The issue of police placing a GPS tracking device on a suspected drug dealer’s car without a warrant raised constitutional privacy violation arguments. However, if the car is being driven on public roads and is visible to anyone else in public, is the Fourth Amendment’s guarantee against an unlawful search without a warrant into an area where one has a reasonable expectation of privacy really violated?
A similar issue arose in the federal case of Jay Yang and his driving of a rental car being used in a crime days after the rental car was supposed to be returned.
Summary in 50 Words or Less: The Fourth Amendment is not violated if police use a photo of a car on public roads to find a car, especially when it is a rental car that was not returned and the search takes place after the return date.
The case arose in Las Vegas, Nevada and the U.S. Ninth Circuit Court of Appeals ruled on his privacy arguments. Its ruling, since California is part of the Ninth Circuit, is controlling to California cases.
Mr. Yang rented a GMC Yukon from Prestige Motors in Las Vegas, Nevada. He was supposed to return it on April 1, 2016, but did not.
Five days later, on April 6, 2016, the U.S. Postal Service Inspection Service received a report that mail theft was taking place at the Summerlin Post Office in Las Vegas. U.S. Postal Inspector Justin Steele reviewed video surveillance footage that showed a person engaging in “fishing,” a method of stealing mail from a mailbox by lowering an object with adhesive or some other type of grasping mechanism into a mailbox and then retrieving mail from the box by pulling it out with this object.
The surveillance footage showed at 2:17 a.m. on April 5, 2016 that a slim Asian or white male exited a dark colored GMC Yukon and placed a fishing device into the collection box. Although the April 5th video showed the individual losing his fishing device in the collection box, video footage from the next three days showed the same individual using a fishing device to pull out mail.

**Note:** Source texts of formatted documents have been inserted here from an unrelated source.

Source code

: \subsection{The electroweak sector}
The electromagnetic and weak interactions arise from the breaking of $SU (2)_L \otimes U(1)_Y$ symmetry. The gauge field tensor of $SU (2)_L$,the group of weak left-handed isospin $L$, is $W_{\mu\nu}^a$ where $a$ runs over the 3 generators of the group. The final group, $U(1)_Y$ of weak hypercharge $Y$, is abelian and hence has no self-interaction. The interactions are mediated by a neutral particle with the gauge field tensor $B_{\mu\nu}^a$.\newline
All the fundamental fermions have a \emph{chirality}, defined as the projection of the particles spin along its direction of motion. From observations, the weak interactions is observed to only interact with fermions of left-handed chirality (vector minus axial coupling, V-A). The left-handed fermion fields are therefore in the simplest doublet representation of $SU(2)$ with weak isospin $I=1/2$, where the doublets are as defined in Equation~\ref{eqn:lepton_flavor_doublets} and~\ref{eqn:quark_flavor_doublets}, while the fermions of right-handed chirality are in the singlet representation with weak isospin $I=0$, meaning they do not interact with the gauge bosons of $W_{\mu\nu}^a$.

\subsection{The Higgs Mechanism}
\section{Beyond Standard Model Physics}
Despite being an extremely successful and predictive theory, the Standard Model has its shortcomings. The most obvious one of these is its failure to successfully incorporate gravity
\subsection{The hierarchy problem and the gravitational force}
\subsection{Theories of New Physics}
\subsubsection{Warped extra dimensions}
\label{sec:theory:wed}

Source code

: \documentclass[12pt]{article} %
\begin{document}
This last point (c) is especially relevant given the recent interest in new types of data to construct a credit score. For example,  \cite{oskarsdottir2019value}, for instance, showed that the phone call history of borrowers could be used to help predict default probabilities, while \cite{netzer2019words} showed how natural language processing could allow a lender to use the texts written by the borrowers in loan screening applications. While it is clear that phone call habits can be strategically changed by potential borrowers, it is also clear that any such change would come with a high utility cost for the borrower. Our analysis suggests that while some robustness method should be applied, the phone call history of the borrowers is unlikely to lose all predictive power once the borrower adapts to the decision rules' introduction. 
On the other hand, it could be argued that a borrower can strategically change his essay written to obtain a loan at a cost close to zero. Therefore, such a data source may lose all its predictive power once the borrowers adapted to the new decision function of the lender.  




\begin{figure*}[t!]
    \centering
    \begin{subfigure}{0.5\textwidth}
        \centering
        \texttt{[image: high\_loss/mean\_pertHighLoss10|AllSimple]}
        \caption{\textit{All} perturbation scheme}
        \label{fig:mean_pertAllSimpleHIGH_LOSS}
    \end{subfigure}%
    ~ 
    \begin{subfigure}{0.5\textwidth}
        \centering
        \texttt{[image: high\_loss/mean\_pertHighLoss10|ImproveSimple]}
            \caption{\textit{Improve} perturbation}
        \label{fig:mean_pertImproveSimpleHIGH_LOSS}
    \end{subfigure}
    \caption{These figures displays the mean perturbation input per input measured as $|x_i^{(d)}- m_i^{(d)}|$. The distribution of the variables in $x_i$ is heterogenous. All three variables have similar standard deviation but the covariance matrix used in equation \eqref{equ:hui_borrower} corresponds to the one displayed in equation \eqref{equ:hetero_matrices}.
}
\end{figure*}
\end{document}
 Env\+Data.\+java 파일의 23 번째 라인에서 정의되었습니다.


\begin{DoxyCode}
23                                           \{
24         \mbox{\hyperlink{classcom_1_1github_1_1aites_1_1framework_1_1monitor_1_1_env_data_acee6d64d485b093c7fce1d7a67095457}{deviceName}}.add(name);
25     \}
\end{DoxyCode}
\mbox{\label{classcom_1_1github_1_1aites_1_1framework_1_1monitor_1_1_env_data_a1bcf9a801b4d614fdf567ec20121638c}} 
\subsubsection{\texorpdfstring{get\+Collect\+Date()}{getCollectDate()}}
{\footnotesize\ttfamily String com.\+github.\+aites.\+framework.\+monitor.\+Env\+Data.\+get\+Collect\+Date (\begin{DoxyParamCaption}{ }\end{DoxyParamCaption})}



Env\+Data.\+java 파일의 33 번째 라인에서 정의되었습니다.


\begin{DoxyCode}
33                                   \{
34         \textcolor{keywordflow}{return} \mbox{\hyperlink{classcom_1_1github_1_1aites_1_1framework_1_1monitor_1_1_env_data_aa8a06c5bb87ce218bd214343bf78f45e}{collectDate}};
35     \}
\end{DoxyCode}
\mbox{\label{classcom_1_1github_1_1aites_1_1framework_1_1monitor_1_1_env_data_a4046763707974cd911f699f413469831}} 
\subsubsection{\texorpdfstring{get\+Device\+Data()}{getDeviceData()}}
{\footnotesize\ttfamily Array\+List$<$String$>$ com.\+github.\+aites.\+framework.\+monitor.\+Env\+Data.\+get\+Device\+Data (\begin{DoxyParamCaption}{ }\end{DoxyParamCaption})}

The video did not capture a discernable license plate for the Yukon. On April 7, however, the same individual was seen fishing again, but this time, he got out of a Budget Rental truck. On April 9, the same Yukon was seen and its license plate was identified.
U.S. Ninth Circuit Court of Appeals Pasadena
The Postal Inspector then did a DMV records check for the Yukon and saw it was registered to Prestige Motors in Las Vegas. The same day, the Inspector visited Prestige Motors and found out that Jay Yang had rented the Yukon. The credit card used to rent the van was revealed to be stolen.
Prestige Motors then attempted to track the Yukon by activating a GPS unit on the car and to disable the car using a remote disabling device. However, Prestige learned that the GPS unit had been disabled and the remote disabling device did not work.
The Inspector also visited Budget Truck Rental and found out that the Budget Truck at issue was also rented by Jay Yang.
The Inspector then requested a vehicle detection report for the Yukon through a license plate location database called LEARN. The LEARN database was created and maintained by a private company called Vigilant Solutions. The LEARN database receives license plate images from digital cameras mounted on tow truck, repossession company and law enforcement vehicles.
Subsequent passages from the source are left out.